[Records drawn from a dataset]
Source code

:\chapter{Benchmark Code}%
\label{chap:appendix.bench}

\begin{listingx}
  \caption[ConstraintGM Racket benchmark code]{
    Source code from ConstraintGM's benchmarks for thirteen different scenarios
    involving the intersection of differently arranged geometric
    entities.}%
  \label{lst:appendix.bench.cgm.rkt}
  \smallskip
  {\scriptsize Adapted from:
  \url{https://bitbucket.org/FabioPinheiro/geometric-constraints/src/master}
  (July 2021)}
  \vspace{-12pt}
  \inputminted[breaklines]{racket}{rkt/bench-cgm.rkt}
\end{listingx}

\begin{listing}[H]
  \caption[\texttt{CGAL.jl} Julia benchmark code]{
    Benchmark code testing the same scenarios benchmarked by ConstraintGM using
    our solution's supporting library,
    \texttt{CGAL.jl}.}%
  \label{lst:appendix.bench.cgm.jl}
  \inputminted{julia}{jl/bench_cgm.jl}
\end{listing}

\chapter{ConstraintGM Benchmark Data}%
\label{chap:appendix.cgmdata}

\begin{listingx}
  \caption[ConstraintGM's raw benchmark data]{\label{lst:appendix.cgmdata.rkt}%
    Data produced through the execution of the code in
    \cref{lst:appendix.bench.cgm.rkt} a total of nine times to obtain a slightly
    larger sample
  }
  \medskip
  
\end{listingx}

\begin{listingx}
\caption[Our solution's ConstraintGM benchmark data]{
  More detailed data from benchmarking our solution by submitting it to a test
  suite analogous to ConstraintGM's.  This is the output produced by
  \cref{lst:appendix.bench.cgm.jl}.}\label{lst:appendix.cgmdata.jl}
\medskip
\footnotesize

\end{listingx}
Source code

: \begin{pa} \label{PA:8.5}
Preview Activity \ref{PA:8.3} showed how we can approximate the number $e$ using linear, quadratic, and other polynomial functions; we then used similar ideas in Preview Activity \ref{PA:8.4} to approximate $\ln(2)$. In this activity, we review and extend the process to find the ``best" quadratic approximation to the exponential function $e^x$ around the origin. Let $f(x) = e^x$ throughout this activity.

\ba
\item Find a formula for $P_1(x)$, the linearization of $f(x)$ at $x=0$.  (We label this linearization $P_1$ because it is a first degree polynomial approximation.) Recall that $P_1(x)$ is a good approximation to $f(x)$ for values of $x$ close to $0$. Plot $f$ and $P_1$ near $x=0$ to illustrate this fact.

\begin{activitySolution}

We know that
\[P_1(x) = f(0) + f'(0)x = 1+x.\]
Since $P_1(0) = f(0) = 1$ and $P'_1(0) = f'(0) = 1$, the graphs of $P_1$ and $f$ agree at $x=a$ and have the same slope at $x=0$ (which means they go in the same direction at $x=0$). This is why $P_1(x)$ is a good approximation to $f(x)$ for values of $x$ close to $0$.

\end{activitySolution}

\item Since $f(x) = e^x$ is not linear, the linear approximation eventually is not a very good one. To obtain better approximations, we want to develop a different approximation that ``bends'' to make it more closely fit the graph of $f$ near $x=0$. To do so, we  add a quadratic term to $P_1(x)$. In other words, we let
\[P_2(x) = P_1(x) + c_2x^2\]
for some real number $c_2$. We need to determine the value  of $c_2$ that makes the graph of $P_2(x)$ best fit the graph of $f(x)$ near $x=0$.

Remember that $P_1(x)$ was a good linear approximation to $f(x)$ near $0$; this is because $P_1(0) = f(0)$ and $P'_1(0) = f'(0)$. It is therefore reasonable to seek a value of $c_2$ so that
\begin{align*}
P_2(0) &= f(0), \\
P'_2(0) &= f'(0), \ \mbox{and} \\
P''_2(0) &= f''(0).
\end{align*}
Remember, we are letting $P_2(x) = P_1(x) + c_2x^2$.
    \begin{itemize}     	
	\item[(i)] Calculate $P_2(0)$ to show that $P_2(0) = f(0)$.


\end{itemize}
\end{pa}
---
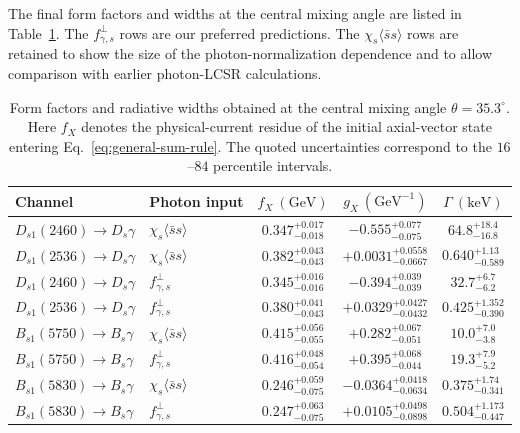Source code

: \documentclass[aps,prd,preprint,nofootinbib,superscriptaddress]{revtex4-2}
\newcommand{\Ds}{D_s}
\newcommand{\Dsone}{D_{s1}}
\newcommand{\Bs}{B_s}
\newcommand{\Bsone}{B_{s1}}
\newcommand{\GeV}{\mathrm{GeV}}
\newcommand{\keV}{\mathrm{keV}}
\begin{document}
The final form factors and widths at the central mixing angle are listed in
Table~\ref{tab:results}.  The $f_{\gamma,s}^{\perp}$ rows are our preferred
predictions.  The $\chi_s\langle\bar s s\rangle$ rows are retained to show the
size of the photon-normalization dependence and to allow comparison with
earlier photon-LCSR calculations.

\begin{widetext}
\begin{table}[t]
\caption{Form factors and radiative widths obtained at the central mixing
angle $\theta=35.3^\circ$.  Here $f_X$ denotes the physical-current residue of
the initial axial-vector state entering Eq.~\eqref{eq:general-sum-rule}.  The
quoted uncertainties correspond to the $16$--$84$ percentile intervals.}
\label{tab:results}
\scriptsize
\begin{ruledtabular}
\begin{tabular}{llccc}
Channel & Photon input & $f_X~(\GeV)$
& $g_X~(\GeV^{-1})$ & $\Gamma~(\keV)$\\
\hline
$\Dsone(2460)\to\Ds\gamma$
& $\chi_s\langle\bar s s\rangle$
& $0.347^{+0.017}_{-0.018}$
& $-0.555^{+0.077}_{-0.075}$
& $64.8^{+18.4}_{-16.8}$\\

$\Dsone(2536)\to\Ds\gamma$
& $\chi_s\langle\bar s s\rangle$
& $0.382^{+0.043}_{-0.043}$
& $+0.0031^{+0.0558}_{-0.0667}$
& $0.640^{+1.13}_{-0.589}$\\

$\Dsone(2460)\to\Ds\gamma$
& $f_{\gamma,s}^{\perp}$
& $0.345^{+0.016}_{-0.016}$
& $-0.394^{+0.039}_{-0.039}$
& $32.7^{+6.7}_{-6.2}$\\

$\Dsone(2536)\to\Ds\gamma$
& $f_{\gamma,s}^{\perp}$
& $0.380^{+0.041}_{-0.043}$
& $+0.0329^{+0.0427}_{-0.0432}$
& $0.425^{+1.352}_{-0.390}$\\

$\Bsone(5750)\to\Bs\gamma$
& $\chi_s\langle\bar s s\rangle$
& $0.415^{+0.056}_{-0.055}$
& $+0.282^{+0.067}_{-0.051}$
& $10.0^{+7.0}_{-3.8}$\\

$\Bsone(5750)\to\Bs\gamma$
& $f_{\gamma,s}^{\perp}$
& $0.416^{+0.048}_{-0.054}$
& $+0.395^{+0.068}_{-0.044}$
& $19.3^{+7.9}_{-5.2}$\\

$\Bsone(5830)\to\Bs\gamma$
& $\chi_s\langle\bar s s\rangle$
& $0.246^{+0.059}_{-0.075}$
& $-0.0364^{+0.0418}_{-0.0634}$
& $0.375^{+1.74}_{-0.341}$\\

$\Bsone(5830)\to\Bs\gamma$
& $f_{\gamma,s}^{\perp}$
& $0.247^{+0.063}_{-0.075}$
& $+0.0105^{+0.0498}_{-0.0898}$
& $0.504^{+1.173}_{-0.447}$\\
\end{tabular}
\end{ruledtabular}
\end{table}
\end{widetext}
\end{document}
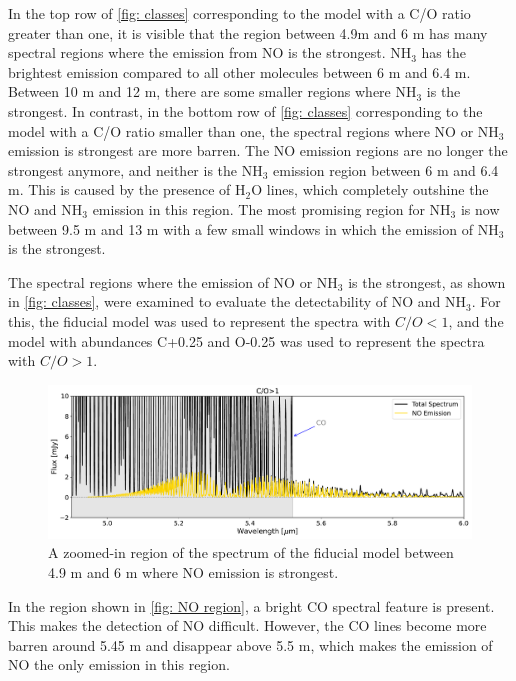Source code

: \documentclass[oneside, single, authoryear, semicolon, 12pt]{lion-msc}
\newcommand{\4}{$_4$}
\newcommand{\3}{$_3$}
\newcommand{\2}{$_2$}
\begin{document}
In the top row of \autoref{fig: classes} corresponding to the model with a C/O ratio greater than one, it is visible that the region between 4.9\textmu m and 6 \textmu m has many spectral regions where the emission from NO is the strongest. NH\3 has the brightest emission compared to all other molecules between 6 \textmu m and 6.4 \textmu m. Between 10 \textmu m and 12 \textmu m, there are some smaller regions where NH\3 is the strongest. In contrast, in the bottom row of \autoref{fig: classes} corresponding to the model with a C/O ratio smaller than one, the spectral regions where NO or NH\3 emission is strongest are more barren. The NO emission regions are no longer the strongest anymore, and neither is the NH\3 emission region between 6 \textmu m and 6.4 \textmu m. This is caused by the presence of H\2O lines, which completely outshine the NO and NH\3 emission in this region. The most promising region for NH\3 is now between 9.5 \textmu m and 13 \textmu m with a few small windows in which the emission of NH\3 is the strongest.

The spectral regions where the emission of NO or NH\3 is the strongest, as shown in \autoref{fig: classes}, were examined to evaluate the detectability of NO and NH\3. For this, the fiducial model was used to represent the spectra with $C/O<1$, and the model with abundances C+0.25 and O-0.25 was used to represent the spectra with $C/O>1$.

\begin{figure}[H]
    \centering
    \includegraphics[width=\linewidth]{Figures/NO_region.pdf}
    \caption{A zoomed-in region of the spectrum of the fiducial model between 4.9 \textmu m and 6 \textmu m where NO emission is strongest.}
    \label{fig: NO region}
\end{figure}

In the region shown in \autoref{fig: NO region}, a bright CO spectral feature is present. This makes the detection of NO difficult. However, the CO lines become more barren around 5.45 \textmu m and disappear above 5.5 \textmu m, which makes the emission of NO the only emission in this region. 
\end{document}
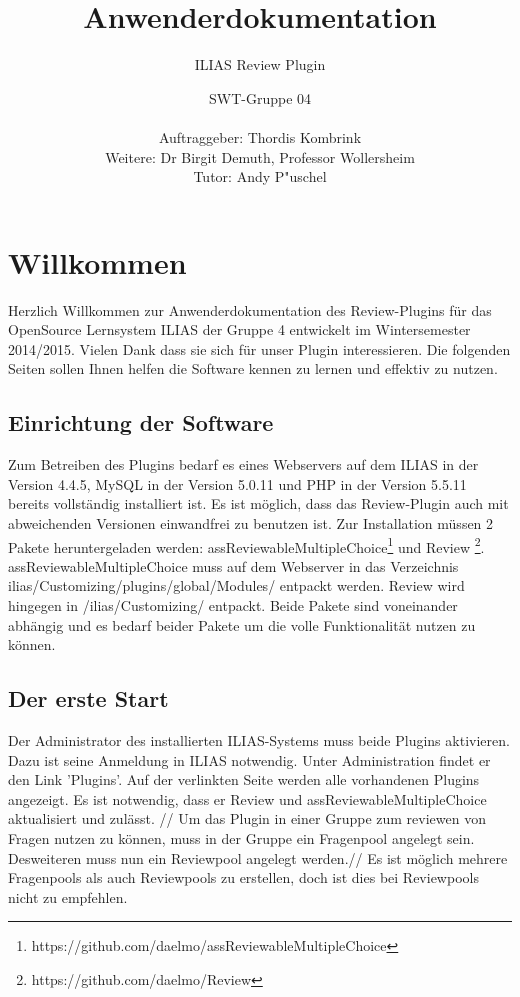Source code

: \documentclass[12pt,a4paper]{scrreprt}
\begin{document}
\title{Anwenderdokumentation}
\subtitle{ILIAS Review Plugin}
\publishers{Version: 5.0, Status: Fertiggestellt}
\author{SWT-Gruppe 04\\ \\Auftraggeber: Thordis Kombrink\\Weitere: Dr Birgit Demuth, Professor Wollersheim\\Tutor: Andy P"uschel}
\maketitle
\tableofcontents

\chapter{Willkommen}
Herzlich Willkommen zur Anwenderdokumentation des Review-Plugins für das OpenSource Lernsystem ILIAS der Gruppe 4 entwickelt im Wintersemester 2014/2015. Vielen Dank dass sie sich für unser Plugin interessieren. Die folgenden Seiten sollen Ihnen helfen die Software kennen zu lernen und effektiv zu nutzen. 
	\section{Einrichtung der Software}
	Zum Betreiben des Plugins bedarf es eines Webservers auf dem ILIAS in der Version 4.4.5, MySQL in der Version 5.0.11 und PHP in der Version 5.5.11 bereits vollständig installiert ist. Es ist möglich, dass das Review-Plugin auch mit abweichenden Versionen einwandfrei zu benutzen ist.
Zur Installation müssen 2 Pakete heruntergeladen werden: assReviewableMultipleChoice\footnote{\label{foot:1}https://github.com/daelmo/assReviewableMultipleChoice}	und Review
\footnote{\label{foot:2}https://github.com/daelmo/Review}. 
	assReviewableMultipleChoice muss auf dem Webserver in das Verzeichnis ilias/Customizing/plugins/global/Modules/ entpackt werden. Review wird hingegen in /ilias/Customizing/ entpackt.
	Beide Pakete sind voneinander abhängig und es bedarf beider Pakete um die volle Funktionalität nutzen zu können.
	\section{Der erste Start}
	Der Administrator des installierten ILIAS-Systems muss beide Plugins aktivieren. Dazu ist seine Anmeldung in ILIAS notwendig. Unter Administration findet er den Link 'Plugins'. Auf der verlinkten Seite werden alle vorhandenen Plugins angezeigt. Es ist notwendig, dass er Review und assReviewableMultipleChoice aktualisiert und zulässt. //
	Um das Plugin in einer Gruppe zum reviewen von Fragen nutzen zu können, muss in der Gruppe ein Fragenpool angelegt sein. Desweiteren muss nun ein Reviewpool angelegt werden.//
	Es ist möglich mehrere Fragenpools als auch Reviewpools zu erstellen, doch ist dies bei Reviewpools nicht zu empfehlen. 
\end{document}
* * *
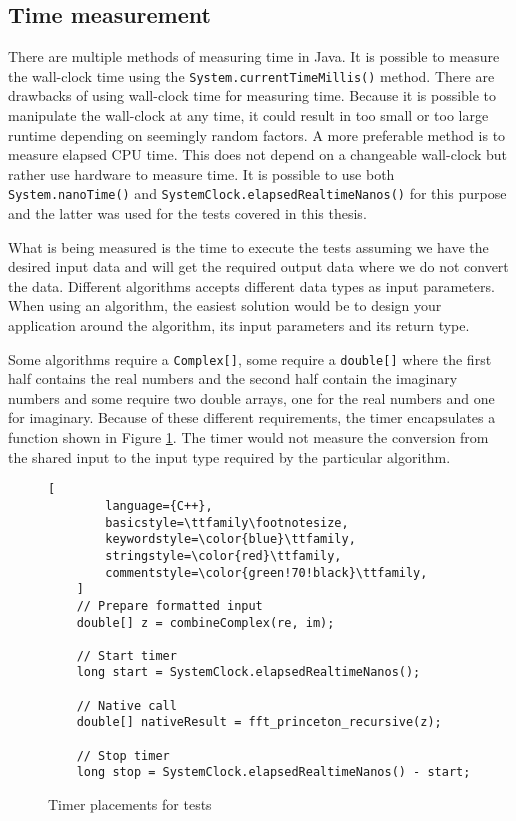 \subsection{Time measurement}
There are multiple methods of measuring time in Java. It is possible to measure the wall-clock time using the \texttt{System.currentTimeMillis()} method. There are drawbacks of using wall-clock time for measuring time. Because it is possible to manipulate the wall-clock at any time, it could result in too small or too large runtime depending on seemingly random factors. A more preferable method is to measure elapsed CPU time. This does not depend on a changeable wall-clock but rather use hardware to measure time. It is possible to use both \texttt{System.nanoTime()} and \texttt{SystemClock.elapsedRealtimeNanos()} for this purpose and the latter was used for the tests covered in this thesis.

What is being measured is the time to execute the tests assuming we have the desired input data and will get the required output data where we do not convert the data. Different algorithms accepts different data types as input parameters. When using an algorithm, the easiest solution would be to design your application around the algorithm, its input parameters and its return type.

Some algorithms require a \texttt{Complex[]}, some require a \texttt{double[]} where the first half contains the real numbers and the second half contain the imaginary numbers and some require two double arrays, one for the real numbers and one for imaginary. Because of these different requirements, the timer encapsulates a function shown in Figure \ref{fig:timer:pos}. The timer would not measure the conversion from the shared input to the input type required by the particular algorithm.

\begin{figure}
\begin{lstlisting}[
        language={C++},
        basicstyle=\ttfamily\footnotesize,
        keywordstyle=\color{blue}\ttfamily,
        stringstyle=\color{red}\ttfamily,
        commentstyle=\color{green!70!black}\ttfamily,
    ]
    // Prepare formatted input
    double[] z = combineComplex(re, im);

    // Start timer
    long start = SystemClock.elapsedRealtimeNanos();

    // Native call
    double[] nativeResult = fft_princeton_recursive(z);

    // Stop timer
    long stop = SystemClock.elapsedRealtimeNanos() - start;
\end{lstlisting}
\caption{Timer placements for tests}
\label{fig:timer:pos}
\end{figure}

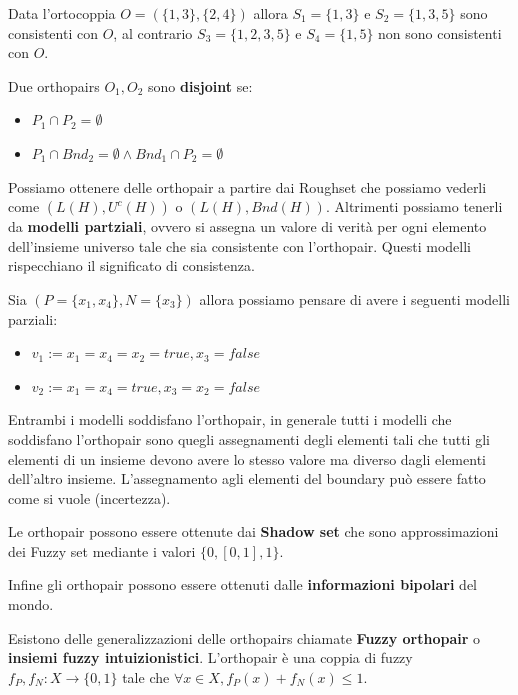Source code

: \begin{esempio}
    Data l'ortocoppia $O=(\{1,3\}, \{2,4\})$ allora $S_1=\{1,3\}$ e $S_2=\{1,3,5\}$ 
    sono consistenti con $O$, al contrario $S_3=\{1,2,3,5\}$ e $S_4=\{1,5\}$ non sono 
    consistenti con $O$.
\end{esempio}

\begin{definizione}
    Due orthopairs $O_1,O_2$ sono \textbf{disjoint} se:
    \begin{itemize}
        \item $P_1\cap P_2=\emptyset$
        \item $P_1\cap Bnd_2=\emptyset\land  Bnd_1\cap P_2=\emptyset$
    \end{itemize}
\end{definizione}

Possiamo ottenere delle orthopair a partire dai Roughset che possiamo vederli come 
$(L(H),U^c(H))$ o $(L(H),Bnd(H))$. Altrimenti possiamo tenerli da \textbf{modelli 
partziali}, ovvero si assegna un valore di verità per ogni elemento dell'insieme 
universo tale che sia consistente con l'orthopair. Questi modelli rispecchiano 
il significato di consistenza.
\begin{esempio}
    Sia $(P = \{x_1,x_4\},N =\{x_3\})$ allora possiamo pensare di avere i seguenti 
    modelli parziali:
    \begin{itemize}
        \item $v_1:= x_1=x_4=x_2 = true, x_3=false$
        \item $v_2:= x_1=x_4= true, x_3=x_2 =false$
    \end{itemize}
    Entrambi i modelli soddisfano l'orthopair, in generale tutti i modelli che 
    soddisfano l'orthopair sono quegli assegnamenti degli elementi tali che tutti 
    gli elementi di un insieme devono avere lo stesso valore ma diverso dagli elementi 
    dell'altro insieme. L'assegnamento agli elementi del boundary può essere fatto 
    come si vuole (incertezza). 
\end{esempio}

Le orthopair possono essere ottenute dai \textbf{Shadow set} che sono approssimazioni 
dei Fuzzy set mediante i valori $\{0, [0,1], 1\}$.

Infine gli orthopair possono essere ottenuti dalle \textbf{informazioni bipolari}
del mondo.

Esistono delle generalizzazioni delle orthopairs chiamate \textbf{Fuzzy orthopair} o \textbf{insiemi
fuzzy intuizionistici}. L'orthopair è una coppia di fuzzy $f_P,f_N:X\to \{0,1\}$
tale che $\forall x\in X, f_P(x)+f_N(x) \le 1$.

* [PROBLEM TO SOLVE]: In the records above, which lines hold the string "daelmo"? Copy each one.

* [OUTPUT OF THE TASK]:
Zur Installation müssen 2 Pakete heruntergeladen werden: assReviewableMultipleChoice\footnote{\label{foot:1}https://github.com/daelmo/assReviewableMultipleChoice}	und Review
\footnote{\label{foot:2}https://github.com/daelmo/Review}. 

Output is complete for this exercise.